Cinta ?
Mungkin semua orang pernah merasakannya. Cinta itu emang fitrah manusia. Emang gak ada salahnya kalau kita mencintai seseorang. Namun, yang salah jika kita lebih mementingkan nafsu kita, dengan berbagai cara seperti pacaran dan kita membiarkan hati ini jatuh kepada orang yang belum berhak untuk kita cintai , yaitu orang yang akan menjadi mahrom kita kelak.
Saya jadi teringat kisah Fatimah dan Ali bin Abi Thalib , yang sangat menyentuh. Seorang Fatimah Az-zahra, putri Rasulullah SAW yang baik budi pekertinya , Inilah kisah cinta suci antara Ali bin Abi Thalib dan Fatimah Az-Zahra. Cinta sahabat Ali bin Abi Thalib dan Fatimah Az-Zahra memang luar biasa indah, cinta yang selalu terjaga kerahasiaannya dalam sikap, kata, maupun ekspresi.
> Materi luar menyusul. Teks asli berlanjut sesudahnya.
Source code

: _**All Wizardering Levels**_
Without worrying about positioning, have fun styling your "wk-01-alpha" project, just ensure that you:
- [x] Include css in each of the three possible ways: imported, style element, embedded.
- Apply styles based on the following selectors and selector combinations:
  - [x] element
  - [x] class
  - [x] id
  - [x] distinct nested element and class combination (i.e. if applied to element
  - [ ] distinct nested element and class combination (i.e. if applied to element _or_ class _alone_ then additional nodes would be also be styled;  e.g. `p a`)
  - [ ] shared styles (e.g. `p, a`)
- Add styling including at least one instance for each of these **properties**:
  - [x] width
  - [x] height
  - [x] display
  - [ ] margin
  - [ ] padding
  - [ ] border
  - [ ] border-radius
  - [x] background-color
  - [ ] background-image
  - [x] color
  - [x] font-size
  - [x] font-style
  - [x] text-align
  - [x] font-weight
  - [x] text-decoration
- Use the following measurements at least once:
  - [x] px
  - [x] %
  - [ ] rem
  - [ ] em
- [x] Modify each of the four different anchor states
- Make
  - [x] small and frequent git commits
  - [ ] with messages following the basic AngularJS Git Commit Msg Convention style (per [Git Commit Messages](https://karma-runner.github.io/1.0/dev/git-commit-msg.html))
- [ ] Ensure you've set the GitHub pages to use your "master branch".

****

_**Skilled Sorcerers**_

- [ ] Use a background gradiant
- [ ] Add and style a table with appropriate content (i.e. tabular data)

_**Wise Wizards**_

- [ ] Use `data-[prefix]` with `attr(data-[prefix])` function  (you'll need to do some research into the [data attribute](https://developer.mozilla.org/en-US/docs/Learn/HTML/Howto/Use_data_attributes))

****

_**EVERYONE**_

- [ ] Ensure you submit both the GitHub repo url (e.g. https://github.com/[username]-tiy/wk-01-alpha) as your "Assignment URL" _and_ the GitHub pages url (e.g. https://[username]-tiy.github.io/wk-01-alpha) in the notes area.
Hingga akhirnya Allah menyatukan mereka dalam sebuah ikatan suci pernikahan.
Konon, karena saking teramat rahasianya, setan saja tidak tahu urusan cinta diantara keduanya. Sudah lama Ali terpesona dan jatuh hati pada Fatimah, ia pernah tertohok dua kali saat Abu Bakar dan Umar melamar Fatimah. Sementara dirinya belum siap untuk melakukannya.
Namun, kesabaran beliau berbuah manis, lamaran kedua orang sahabat yang sudah tidak diragukan lagi keshalihannya tersebut ternyata ditolak oleh Rasulullah. Hingga akhirnya Ali memberanikan diri, dan ternyata lamarannya yang mesti hanya bermodal baju besi diterima oleh Rasulullah.
Di sisi lain, Fatimah ternyata juga sudah lama memendam cintanya kepada Ali. Dalam suatu riwayat dikisahkan bahwa suatu hari setelah keduanya menikah, Fatimah berkata kepada Ali,
"Maafkan aku, karena sebelum menikah denganmu, aku pernah satu kali merasakan jatuh cinta kepada seorang pemuda dan aku ingin menikah dengannya",
Ali pun bertanya mengapa ia tak mau menikah dengannya, dan apakah Fatimah menyesal menikah dengannya.
Sambil tersenyum Fatimah Az-Zahra menjawab, "Pemuda itu adalah dirimu".
Diceritakan, Ali Bin Abi Thalib waktu itu ingin melamar Fatimah, putri nabi Muhammad saw. Tapi karena dia tidak mempunyai uang untuk membeli mahar, maka ia membatalkan niat itu. Ali segera berhijrah untuk bekerja dan mengumpulkan uang. Pada saat Ali sedang bekerja keras, ia mendengar kabar kalau Abu Bakar ternyata melamar Fatimah. Wah, bagaimana agaknya perasaan Ali, wanita yang sudah dia inginkan dilamar oleh seseorang yang ilmu agamanya lebih hebat dari dia. Tetapi Ali tetap bekerja dengan giat.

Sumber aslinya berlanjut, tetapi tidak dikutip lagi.